Required work | Your answer must be the lines from the top of the listing below through the line that holds "from git and pbr from a tarball would be", retyped exactly, with no pictures.

Material for this task section start

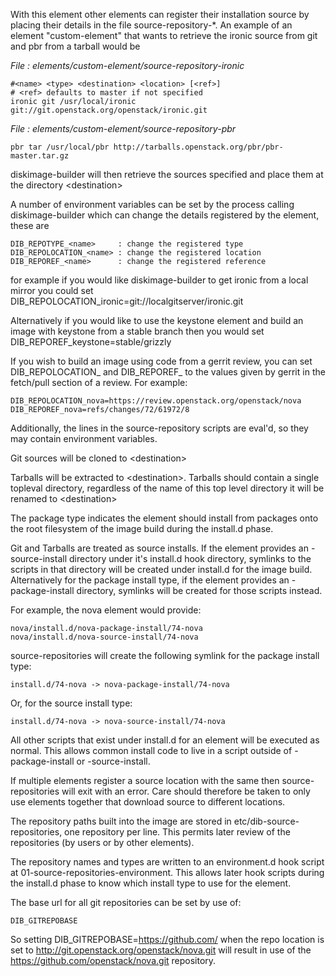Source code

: With this element other elements can register their installation source by
placing their details in the file source-repository-\*. An example
of an element "custom-element" that wants to retrieve the ironic source
from git and pbr from a tarball would be

*File : elements/custom-element/source-repository-ironic*

    #<name> <type> <destination> <location> [<ref>]
    # <ref> defaults to master if not specified
    ironic git /usr/local/ironic git://git.openstack.org/openstack/ironic.git

*File : elements/custom-element/source-repository-pbr*

    pbr tar /usr/local/pbr http://tarballs.openstack.org/pbr/pbr-master.tar.gz

diskimage-builder will then retrieve the sources specified and place them
at the directory \<destination\>

A number of environment variables can be set by the process calling
diskimage-builder which can change the details registered by the element, these are

    DIB_REPOTYPE_<name>     : change the registered type
    DIB_REPOLOCATION_<name> : change the registered location
    DIB_REPOREF_<name>      : change the registered reference

for example if you would like diskimage-builder to get ironic from a local
mirror you could set DIB_REPOLOCATION_ironic=git://localgitserver/ironic.git

Alternatively if you would like to use the keystone element and build an image with
keystone from a stable branch then you would set DIB_REPOREF_keystone=stable/grizzly

If you wish to build an image using code from a gerrit review, you can set 
DIB_REPOLOCATION_<name> and DIB_REPOREF_<name> to the values given by gerrit in the
fetch/pull section of a review. For example:

    DIB_REPOLOCATION_nova=https://review.openstack.org/openstack/nova
    DIB_REPOREF_nova=refs/changes/72/61972/8

Additionally, the lines in the source-repository scripts are eval'd, so they
may contain environment variables.

Git sources will be cloned to \<destination\>

Tarballs will be extracted to \<destination\>. Tarballs should contain a
single topleval directory, regardless of the name of this top level directory
it will be renamed to \<destination\>

The package type indicates the element should install from packages onto the
root filesystem of the image build during the install.d phase.

Git and Tarballs are treated as source installs.  If the element provides an
<element-name>-source-install directory under it's install.d hook directory,
symlinks to the scripts in that directory will be created under install.d for
the image build.  Alternatively for the package install type, if the element
provides an <element-name>-package-install directory, symlinks will be created
for those scripts instead.

For example, the nova element would provide:

    nova/install.d/nova-package-install/74-nova
    nova/install.d/nova-source-install/74-nova

source-repositories will create the following symlink for the package install
type:

    install.d/74-nova -> nova-package-install/74-nova

Or, for the source install type:

    install.d/74-nova -> nova-source-install/74-nova

All other scripts that exist under install.d for an element will be executed as
normal. This allows common install code to live in a script outside of
<element-name>-package-install or <element-name>-source-install.

If multiple elements register a source location with the same <destination>
then source-repositories will exit with an error. Care should therefore be taken
to only use elements together that download source to different locations.

The repository paths built into the image are stored in
etc/dib-source-repositories, one repository per line. This permits later review
of the repositories (by users or by other elements).

The repository names and types are written to an environment.d hook script at
01-source-repositories-environment. This allows later hook scripts during the
install.d phase to know which install type to use for the element.

The base url for all git repositories can be set by use of:

    DIB_GITREPOBASE

So setting DIB\_GITREPOBASE=https://github.com/ when the repo location is set
to http://git.openstack.org/openstack/nova.git will result in use of the
https://github.com/openstack/nova.git repository.
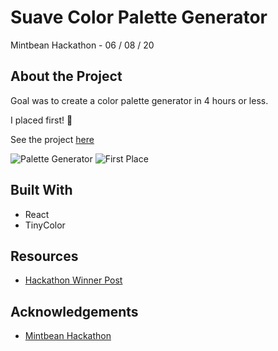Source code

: # Suave Color Palette Generator

Mintbean Hackathon - 06 / 08 / 20

## About the Project

Goal was to create a color palette generator in 4 hours or less. 

I placed first! :tada:

See the project [here](https://5edede9ee1b44c0007822d3e--heuristic-williams-fba968.netlify.app/)

![Palette Generator](https://github.com/xynyx/colour-picker-mintbean-hackathon/blob/master/docs/screenshot.png)
![First Place](https://github.com/xynyx/colour-picker-mintbean-hackathon/blob/master/docs/me.jpeg)

## Built With
- React
- TinyColor

## Resources
- [Hackathon Winner Post](https://www.linkedin.com/posts/mintbean_careerhack-hackathons-careerhack-activity-6675885447970906112-Qe7W)

## Acknowledgements
- [Mintbean Hackathon](https://www.mintbean.io/)


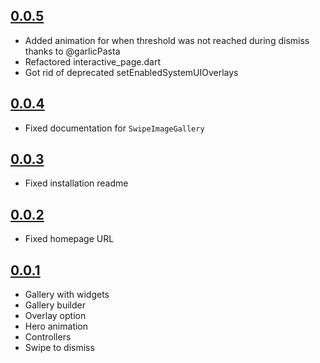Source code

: ## [0.0.5](https://github.com/dbilgin/swipe_image_gallery/releases/tag/v0.0.5)

* Added animation for when threshold was not reached during dismiss thanks to @garlicPasta
* Refactored interactive_page.dart
* Got rid of deprecated setEnabledSystemUIOverlays

## [0.0.4](https://github.com/dbilgin/swipe_image_gallery/releases/tag/v0.0.4)

* Fixed documentation for `SwipeImageGallery`

## [0.0.3](https://github.com/dbilgin/swipe_image_gallery/releases/tag/v0.0.3)

* Fixed installation readme

## [0.0.2](https://github.com/dbilgin/swipe_image_gallery/releases/tag/v0.0.2)

* Fixed homepage URL

## [0.0.1](https://github.com/dbilgin/swipe_image_gallery/releases/tag/v0.0.1)

* Gallery with widgets
* Gallery builder
* Overlay option
* Hero animation
* Controllers
* Swipe to dismiss
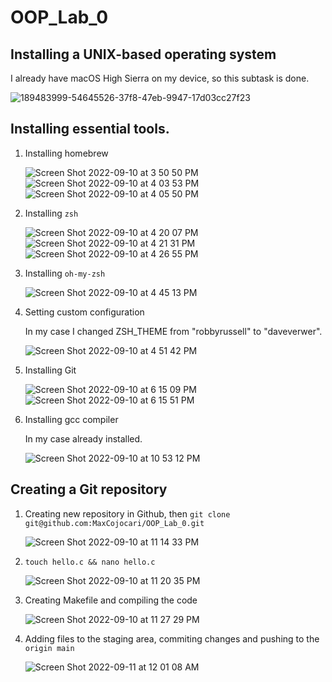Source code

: # OOP_Lab_0

## Installing a UNIX-based operating system

I already have macOS High Sierra on my device, so this subtask is done.

![189483999-54645526-37f8-47eb-9947-17d03cc27f23](https://user-images.githubusercontent.com/92053176/189485847-6b266d3f-7eb2-4b2f-a54a-fa21b0a2f002.png)

## Installing essential tools.

1. Installing homebrew

    ![Screen Shot 2022-09-10 at 3 50 50 PM](https://user-images.githubusercontent.com/92053176/189485904-1ab19951-0b0d-46cd-8e85-4135e762e411.png)
    ![Screen Shot 2022-09-10 at 4 03 53 PM](https://user-images.githubusercontent.com/92053176/189485914-5b9c850e-5a0b-4c89-88b4-fa6d7e0266e2.png)
    ![Screen Shot 2022-09-10 at 4 05 50 PM](https://user-images.githubusercontent.com/92053176/189485933-847d6b82-e00c-4b66-85e6-5f62926277bb.png)

2. Installing `zsh`

    ![Screen Shot 2022-09-10 at 4 20 07 PM](https://user-images.githubusercontent.com/92053176/189485945-98278b0d-d9c1-4875-9563-b95ee0f67d50.png)
    ![Screen Shot 2022-09-10 at 4 21 31 PM](https://user-images.githubusercontent.com/92053176/189485979-8c0b464f-dd19-4d16-98c8-9ab85e05f274.png)
    ![Screen Shot 2022-09-10 at 4 26 55 PM](https://user-images.githubusercontent.com/92053176/189485994-5ff4e963-51a1-4b74-90ba-86313f7b705a.png)
    
3. Installing `oh-my-zsh`

    ![Screen Shot 2022-09-10 at 4 45 13 PM](https://user-images.githubusercontent.com/92053176/189486208-7d186740-c480-4c94-a675-a0ec185821c3.png)

4. Setting custom configuration

    In my case I changed ZSH_THEME from "robbyrussell" to "daveverwer".
    
    ![Screen Shot 2022-09-10 at 4 51 42 PM](https://user-images.githubusercontent.com/92053176/189486506-6105d61b-0606-40d5-9607-b9b6d1f4aaab.png)

5. Installing Git

    ![Screen Shot 2022-09-10 at 6 15 09 PM](https://user-images.githubusercontent.com/92053176/189489769-b3170cbb-e60b-4aa4-ba75-a0f958eea8b6.png)
    ![Screen Shot 2022-09-10 at 6 15 51 PM](https://user-images.githubusercontent.com/92053176/189489790-50f6510e-7393-41fa-b243-0b6971caf675.png)

6. Installing gcc compiler

    In my case already installed.
    
    ![Screen Shot 2022-09-10 at 10 53 12 PM](https://user-images.githubusercontent.com/92053176/189499758-d1f1e5da-0458-4ac3-823a-d82534b2a079.png)

## Creating a Git repository

1. Creating new repository in Github, then `git clone git@github.com:MaxCojocari/OOP_Lab_0.git`

    ![Screen Shot 2022-09-10 at 11 14 33 PM](https://user-images.githubusercontent.com/92053176/189500450-866623bc-af63-4902-9b10-72158b4b3ef7.png)

3. `touch hello.c && nano hello.c`

    ![Screen Shot 2022-09-10 at 11 20 35 PM](https://user-images.githubusercontent.com/92053176/189500532-8d374576-8c34-472f-be5e-ffa2b66cd801.png)

4. Creating Makefile and compiling the code

    ![Screen Shot 2022-09-10 at 11 27 29 PM](https://user-images.githubusercontent.com/92053176/189500726-11ca20c9-0264-4374-884e-6151ec0a964d.png)

5. Adding files to the staging area, commiting changes and pushing to the `origin main`
    
    ![Screen Shot 2022-09-11 at 12 01 08 AM](https://user-images.githubusercontent.com/92053176/189501620-dbedf940-d211-4423-88d9-cd5698467204.png)



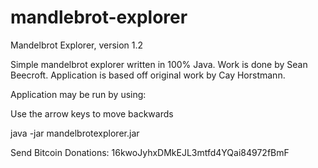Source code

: # mandlebrot-explorer

Mandelbrot Explorer, version 1.2

Simple mandelbrot explorer written in 100% Java. Work is done by Sean Beecroft. Application is based off original work by Cay Horstmann.

Application may be run by using:

Use the arrow keys to move backwards

java -jar mandelbrotexplorer.jar

Send Bitcoin Donations: 16kwoJyhxDMkEJL3mtfd4YQai84972fBmF
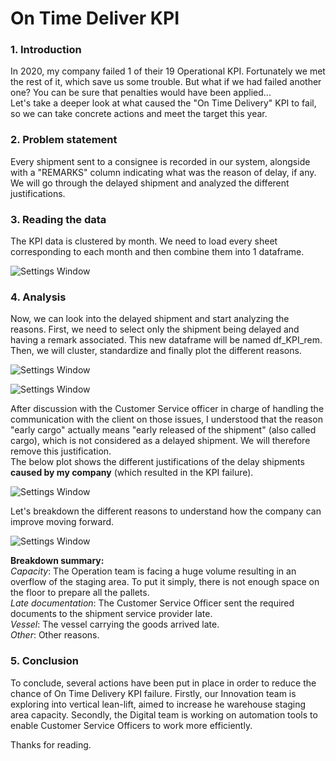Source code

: # On Time Deliver KPI

### 1. Introduction
In 2020, my company failed 1 of their 19 Operational KPI. Fortunately we met the rest of it, which save us some trouble. But what if we had failed another one? You can be sure that penalties would have been applied... <br/>
Let's take a deeper look at what caused the "On Time Delivery" KPI to fail, so we can take concrete actions and meet the target this year.

### 2. Problem statement
Every shipment sent to a consignee is recorded in our system, alongside with a "REMARKS" column indicating what was the reason of delay, if any. We will go through the delayed shipment and analyzed the different justifications.

### 3. Reading the data
The KPI data is clustered by month. We need to load every sheet corresponding to each month and then combine them into 1 dataframe. 

![Settings Window](https://github.com/BriceChivu/On_Time_Delivery_KPI/blob/main/Pictures/fig1%20On%20Time%20Delivery%20KPI%20reading%20the%20data.png) 

### 4. Analysis
Now, we can look into the delayed shipment and start analyzing the reasons.
First, we need to select only the shipment being delayed and having a remark associated. This new dataframe will be named df_KPI_rem.
Then, we will cluster, standardize and finally plot the different reasons. 

![Settings Window](https://github.com/BriceChivu/On_Time_Delivery_KPI/blob/main/Pictures/fig%202%20Analysis%20On%20Time%20Delivery%20KPI.png) 

![Settings Window](https://github.com/BriceChivu/On_Time_Delivery_KPI/blob/main/Pictures/fig%203%20On%20Time%20Delivery%20plot%201%20with%20early%20cargo.png)

After discussion with the Customer Service officer in charge of handling the communication with the client on those issues, I understood that the reason "early cargo" actually means "early released of the shipment" (also called cargo), which is not considered as a delayed shipment. We will therefore remove this justification. <br/>
The below plot shows the different justifications of the delay shipments **caused by my company** (which resulted in the KPI failure).

![Settings Window](https://github.com/BriceChivu/On_Time_Delivery_KPI/blob/main/Pictures/fig%204%20On%20Time%20Delivery%20plot%202%20without%20early%20cargo.png)

Let's breakdown the different reasons to understand how the company can improve moving forward.

![Settings Window](https://github.com/BriceChivu/On_Time_Delivery_KPI/blob/main/Pictures/fig%205%20On%20Time%20Delivery%20breakdown.png)

**Breakdown summary:** <br/>
*Capacity*: The Operation team is facing a huge volume resulting in an overflow of the staging area. To put it simply, there is not enough space on the floor to prepare all the pallets. <br/>
*Late documentation*: The Customer Service Officer sent the required documents to the shipment service provider late. <br/>
*Vessel*: The vessel carrying the goods arrived late. <br/>
*Other*: Other reasons.

### 5. Conclusion
To conclude, several actions have been put in place in order to reduce the chance of On Time Delivery KPI failure.
Firstly, our Innovation team is exploring into vertical lean-lift, aimed to increase he warehouse staging area capacity.
Secondly, the Digital team is working on automation tools to enable Customer Service Officers to work more efficiently.


Thanks for reading.
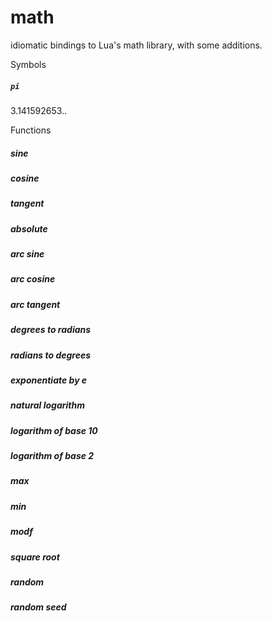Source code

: math  
====  
idiomatic bindings to Lua's math library, with some additions.  

  
Symbols  

  
##### `pi`  
3.141592653..  

  
Functions  

  
##### sine  
##### cosine  
##### tangent  
##### absolute  
##### arc sine  
##### arc cosine  
##### arc tangent  
##### degrees to radians  
##### radians to degrees  
##### exponentiate by e  
##### natural logarithm  
##### logarithm of base 10  
##### logarithm of base 2  
##### max  
##### min  
##### modf  
##### square root  
##### random  
##### random seed  
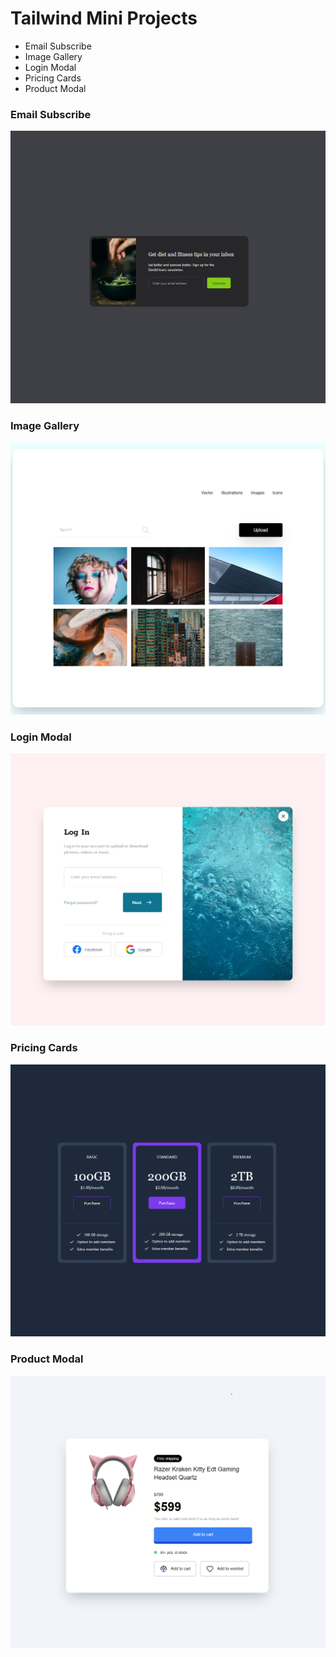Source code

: # Tailwind Mini Projects

+ Email Subscribe
+ Image Gallery
+ Login Modal
+ Pricing Cards
+ Product Modal


### Email Subscribe

![Alt text](email-subscribe/images/email-subscribe.png)


### Image Gallery

![Alt text](image-gallery/images/image-gallery.png)


### Login Modal

![Alt text](login-modal/images/login-modal.png)


### Pricing Cards

![Alt text](pricing-cards/images/pricing-cards.png)

### Product Modal

![Alt text](product-modal/images/product-modal.png)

Material for this task section end

Expected answer |
Source code

: With this element other elements can register their installation source by
placing their details in the file source-repository-\*. An example
of an element "custom-element" that wants to retrieve the ironic source
from git and pbr from a tarball would be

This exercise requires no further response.